Leinninger.com

April 3rd, 2025:
Retrospective: Minor Drama In Physically Relocating My Homelab

In October of 2023, my family moved. Not too far… about an hour away, but it’s still a new house that had extremely limited network infrastructure in place. Our previous house had 17 years worth of networking and connectivity. I was starting over. (We won’t even start talking about removing and reinstall ALL of my home automation devices.) So, let’s roll up our sleeves and talk about moving my mini datacenter as well as what I’ve learned from the experience.

Prep

Our new home was roughly an hour away. So, given the packing, transit, unpacking and installation, I knew that I either needed to have a mobile connection and power to stay online (I genuinely considered this just for the fun of the challenge) or move my critical websites to an alternative host temporarily. I chose Amazon Lightsail because most of my sites were either WordPress or standard PHP sites without much backend. Porting them over to Lightsail took an evening of work and I stayed within the limits for Amazon free tier. I switched dns over a week in advance to test everything. There were no issues and apart from the pain of creating new TLS certs, it was pretty painless.

Cropped image of the network patch rack. I've not yet combed the cable runs into something less chaotic.

I wish that I could “plug and play” my hardware at the new house, but I only have one physical rack. I was leaving the patch panels for the network runs at the old house as well as a spare non-managed switch to make the new owner’s life a little easier. So, I built a network patch rack in the utility room and ran the minimum number of runs that I would need to operate: a pair of runs to the network ingress point in a corner of the basement as well as a few runs to my office and the first access point for the house. I also had to extend a 20A power run to the rack location. The electrical and network runs all tested well. I could move the hardware as soon as the internet was up.

Internet

Our previous provider was Comcast/Xfinity. Honestly, I was quite happy with the support and performance for which they are often criticized. However, we were limited to a lower transfer rate due to the infrastructure in our area. Comcast had no service in our new area and WOW! was the main wired provider. Surprisingly, WOW! offered some incredibly high speed options by comparison to our old service… and we were moving to farmland. I assume that an infrastructure subsidy for farmers helped support that and I am extremely grateful. (Technical note: we live on farmland that happens to also be near a major state university.)

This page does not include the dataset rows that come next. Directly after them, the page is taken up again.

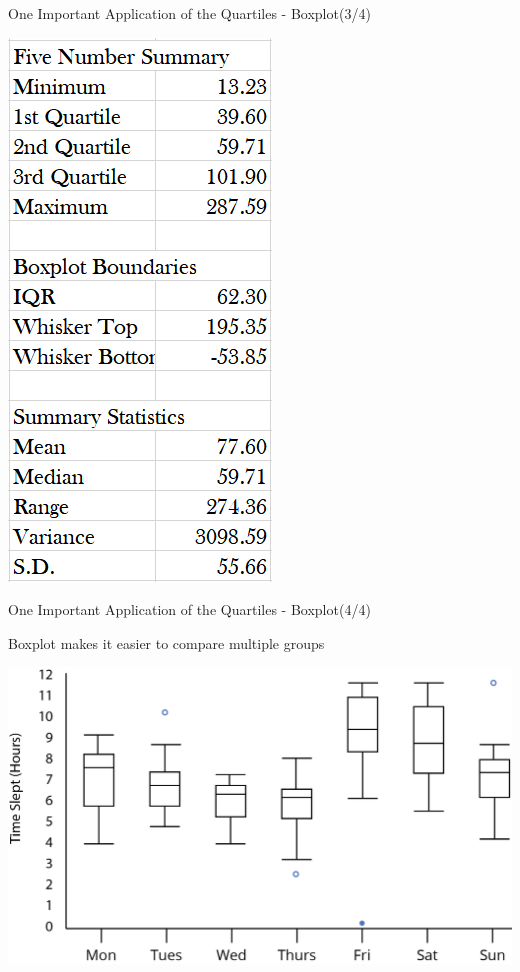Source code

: \documentclass{beamer}
\begin{document}
\begin{frame}{One Important Application of the Quartiles - Boxplot(3/4)}
\begin{multicols}{2}
\begin{center}
\vspace{0.3 cm}
\includegraphics[scale=0.5]{images/ch2BoxPlotSingleNumerics.png}

\end{center}

\end{multicols}
\end{frame}


\begin{frame}{One Important Application of the Quartiles - Boxplot(4/4)}

\begin{center}
Boxplot makes it easier to compare multiple groups
\vspace{0.3cm}

\includegraphics[scale=0.17]{images/ch2BoxPlotGroup.jpg}

\end{center}

\end{frame}
\end{document}
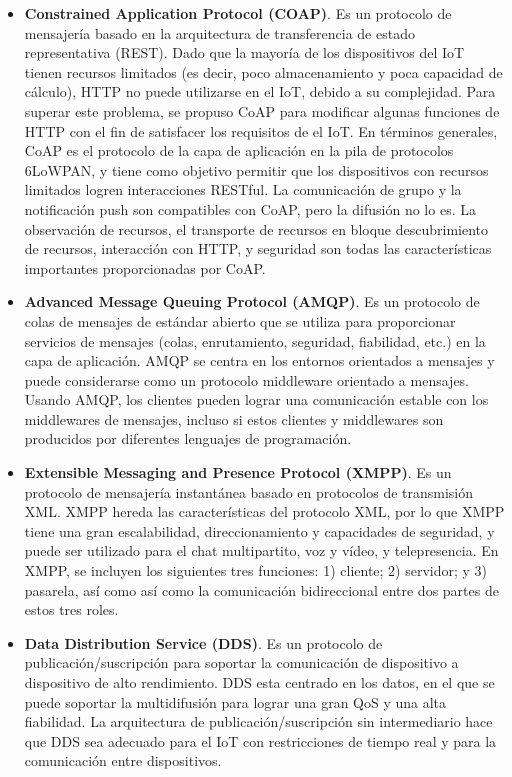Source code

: {\begin{itemize}
    \item \textbf{Constrained Application Protocol (COAP)}. Es un protocolo de mensajería basado en la arquitectura de transferencia de estado representativa (REST). Dado que la mayoría de los dispositivos del IoT tienen recursos limitados (es decir, poco almacenamiento y poca capacidad de cálculo), HTTP no puede utilizarse en el IoT, debido a su complejidad. Para superar este problema, se propuso CoAP para modificar algunas funciones de HTTP con el fin de satisfacer los requisitos de el IoT. En términos generales, CoAP es el protocolo de la capa de aplicación en la pila de protocolos 6LoWPAN, y tiene como objetivo permitir que los dispositivos con recursos limitados logren interacciones RESTful. La comunicación de grupo y la notificación push son compatibles con CoAP, pero la difusión no lo es. La observación de recursos, el transporte de recursos en bloque descubrimiento de recursos, interacción con HTTP, y seguridad son todas las características importantes proporcionadas por CoAP.
    \item \textbf{Advanced Message Queuing Protocol (AMQP)}. Es un protocolo de colas de mensajes de estándar abierto que se utiliza para proporcionar servicios de mensajes (colas, enrutamiento, seguridad, fiabilidad, etc.) en la capa de aplicación. AMQP se centra en los entornos orientados a mensajes y puede considerarse como un protocolo middleware orientado a mensajes. Usando AMQP, los clientes pueden lograr una comunicación estable con los middlewares de mensajes, incluso si estos clientes y middlewares son producidos por diferentes lenguajes de programación.
    \item \textbf{Extensible Messaging and Presence Protocol (XMPP)}. Es un protocolo de mensajería instantánea basado en protocolos de transmisión XML. XMPP hereda las características del protocolo XML, por lo que XMPP tiene una gran escalabilidad, direccionamiento y capacidades de seguridad, y puede ser utilizado para el chat multipartito, voz y vídeo, y telepresencia. En XMPP, se incluyen los siguientes tres funciones: 1) cliente; 2) servidor; y 3) pasarela, así como así como la comunicación bidireccional entre dos partes de estos tres roles.
    \item \textbf{Data Distribution Service (DDS)}. Es un protocolo de publicación/suscripción para soportar la comunicación de dispositivo a dispositivo de alto rendimiento. DDS esta centrado en los datos, en el que se puede soportar la multidifusión para lograr una gran QoS y una alta fiabilidad. La arquitectura de publicación/suscripción sin intermediario hace que DDS sea adecuado para el IoT con restricciones de tiempo real y para la comunicación entre dispositivos.\cite{lin2017survey}
\end{itemize}

}
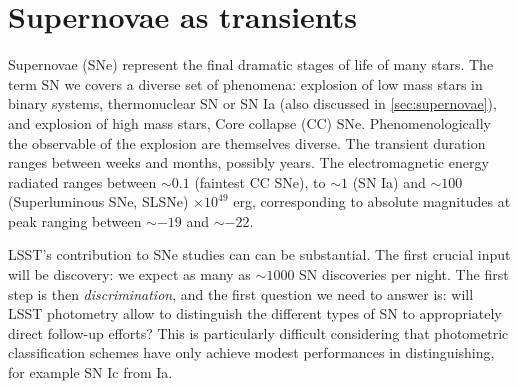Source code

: %
%
%
%
%
%
%
%

\section{Supernovae as transients}
\def\secname{SNtransients}\label{sec:\secname} %


Supernovae (SNe) represent the final dramatic stages of life of many stars. The term SN we covers a diverse set of phenomena: explosion of low mass stars in binary systems, thermonuclear SN or SN Ia (also discussed in \ref{sec:supernovae}), and explosion of high mass stars, Core collapse (CC) SNe. Phenomenologically the observable of the explosion are themselves diverse.  The transient duration ranges between weeks and months, possibly years. The electromagnetic energy radiated ranges between $\sim0.1$ (faintest CC SNe), to $\sim1$ (SN Ia) and $\sim100$ (Superluminous SNe, SLSNe) $\times 10^{49}$ erg, corresponding to absolute magnitudes at peak ranging between $\sim-19$ and $\sim-22$.

LSST's contribution to SNe studies can can be substantial. The first crucial input will be discovery: we expect as many as $\sim 1000$ SN discoveries per night. The first step is then \emph{discrimination}, and the first question we need to answer is: will LSST photometry allow to distinguish the different types of SN to appropriately direct follow-up efforts? This is particularly difficult considering that photometric classification schemes have only achieve modest performances in distinguishing, for example SN Ic from Ia. 

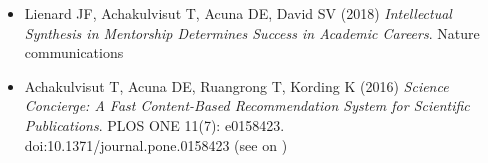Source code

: \begin{itemize}[leftmargin=0cm, label={}]
\item Lienard JF, Achakulvisut T, Acuna DE, David SV (2018) {\em Intellectual Synthesis in Mentorship Determines Success in Academic Careers}. Nature communications

\item Achakulvisut T, Acuna DE, Ruangrong T, Kording K (2016) {\em Science Concierge: A Fast Content-Based Recommendation System for Scientific Publications}. PLOS ONE 11(7): e0158423.\\ doi:10.1371/journal.pone.0158423 
(see on \href{https://github.com/titipata/science_concierge}{\faGithubAlt})


\end{itemize}
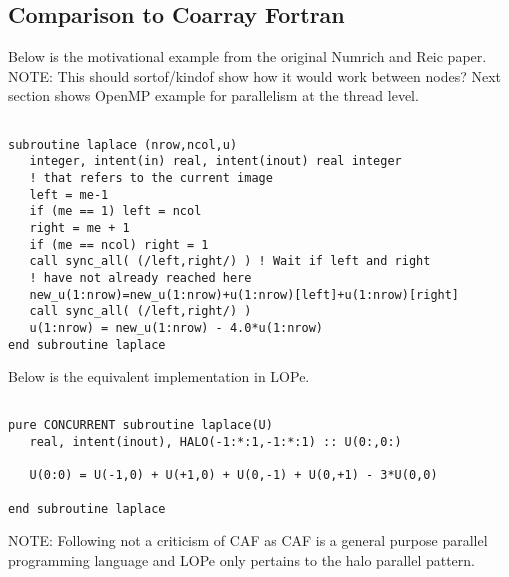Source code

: 
\subsection{Comparison to Coarray Fortran}

Below is the motivational example from the original Numrich and Reic paper.
{NOTE: This should sortof/kindof show how it would work between nodes?  Next
section shows OpenMP example for parallelism at the thread level.}

{\small
\begin{verbatim}

subroutine laplace (nrow,ncol,u)
   integer, intent(in) real, intent(inout) real integer
   ! that refers to the current image
   left = me-1
   if (me == 1) left = ncol
   right = me + 1
   if (me == ncol) right = 1
   call sync_all( (/left,right/) ) ! Wait if left and right
   ! have not already reached here
   new_u(1:nrow)=new_u(1:nrow)+u(1:nrow)[left]+u(1:nrow)[right]
   call sync_all( (/left,right/) )
   u(1:nrow) = new_u(1:nrow) - 4.0*u(1:nrow)
end subroutine laplace

\end{verbatim}
}


Below is the equivalent implementation in LOPe.


{\small
\begin{verbatim}

pure CONCURRENT subroutine laplace(U)
   real, intent(inout), HALO(-1:*:1,-1:*:1) :: U(0:,0:)

   U(0:0) = U(-1,0) + U(+1,0) + U(0,-1) + U(0,+1) - 3*U(0,0)

end subroutine laplace

\end{verbatim}
}

NOTE: Following not a criticism of CAF as CAF is a general purpose parallel
programming language and LOPe only pertains to the halo parallel pattern.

The modem supplied by WOW! offered a bridged mode that eliminated the unnecessary management and wifi that my UniFi network already handles. It worked well enough, but about 9 months later, I upgraded to a UniFi UCI modem to prepare for the end of the free term for the WOW! modem rental. I also added a high-quality coaxial extension from the cable ingress point into the utility room. This made management easier and I didn’t need a second UPS for the modem, leveraging the main rack UPS instead.

Moving Hardware

Homelab Rack 2024. Cable management could still use some work.

I decided to move my hardware personally instead of relying on the moving crew. (They did a fine job, but I’m glad that I moved most of my electronics and other valuables myself. Speed over care is fine for a sofa, but not my gear!) I decided to disassemble the equipment rack which contained my VMWare ESXi primary and failover servers, storage array, 48 port PoE switch, gateway, UniFi controller and UPS. I removed and packaged all of the spinning drives from my servers and array in shielded and padded shipping boxes after reading horror stories on /r/homelab… but more on that later.

The hardware and disks were carefully packed and loaded into the backseat/interior cargo area of our pickup truck and the rack was loaded into the truck bed along with other items I wanted to move personally (to provide some stability). We carefully unloaded everything into a staging area in the basement, set up the rack, installed the basic networking hardware and primary ESXi host and started up the web hosting VMs.

There was a long list of to-dos to make everything work before switching over:

Configure the network and network security for the new house
Pre-configure DNS to point to our new IP
Update the dynamic dns scripts with new renewal tokens
Update the ESXi config to only start the most necessary VMs
Internal DNS cleanup (bind6/named)

After a day of set up, I tested everything that evening before heading back to our old house to continue preparing to move the non-computer stuff!

Switching Over

I performed some basic testing with an internal hosts file to ensure that everything was responding correctly. I then backed up the databases from Lightsail, compared them to the DBs on-prem and updated the 2 that had new comments or other significant changes in the roughly 2 week transition operation. Lastly, I updated DNS and watched our minimal traffic start to connect to the new location.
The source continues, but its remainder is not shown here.